Instructions for the task = What you return should be each line of the data containing the string "dependencies".

============

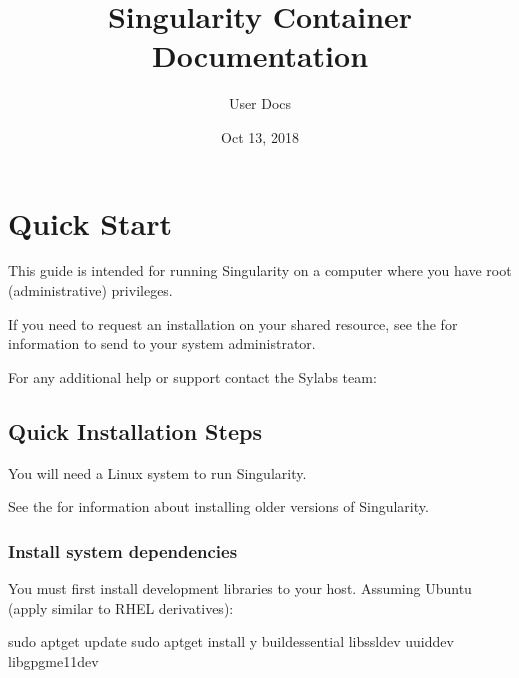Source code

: \documentclass[letterpaper,10pt,english]{sphinxmanual}
\title{Singularity Container Documentation}
\date{Oct 13, 2018}
\author{User Docs}
\begin{document}
\maketitle
\sphinxtableofcontents
{}\label{\detokenize{index::doc}}



\chapter{Quick Start}
\label{\detokenize{quick_start:quick-start}}\label{\detokenize{quick_start:id1}}\label{\detokenize{quick_start::doc}}\label{\detokenize{quick_start:sec-quickstart}}
This guide is intended for running Singularity on a computer where you
have root (administrative) privileges.

If you need to request an installation on your shared resource, see the
 for
information to send to your system administrator.

For any additional help or support contact the Sylabs team:


\section{Quick Installation Steps}
\label{\detokenize{quick_start:quick-installation-steps}}\label{\detokenize{quick_start:quick-installation}}
You will need a Linux system to run Singularity.

See the  for information about installing
older versions of Singularity.


\subsection{Install system dependencies}
\label{\detokenize{quick_start:install-system-dependencies}}
You must first install development libraries to your host. Assuming Ubuntu
(apply similar to RHEL derivatives):

%
\begin{sphinxVerbatim}[commandchars=\\\{\}]
\PYGZdl{} sudo apt\PYGZhy{}get update \PYGZam{}\PYGZam{} sudo apt\PYGZhy{}get install \PYGZhy{}y \PYGZbs{}
    build\PYGZhy{}essential \PYGZbs{}
    libssl\PYGZhy{}dev \PYGZbs{}
    uuid\PYGZhy{}dev \PYGZbs{}
    libgpgme11\PYGZhy{}dev
\end{sphinxVerbatim}
\end{document}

============

Solution =
\subsection{Install system dependencies}
\label{\detokenize{quick_start:install-system-dependencies}}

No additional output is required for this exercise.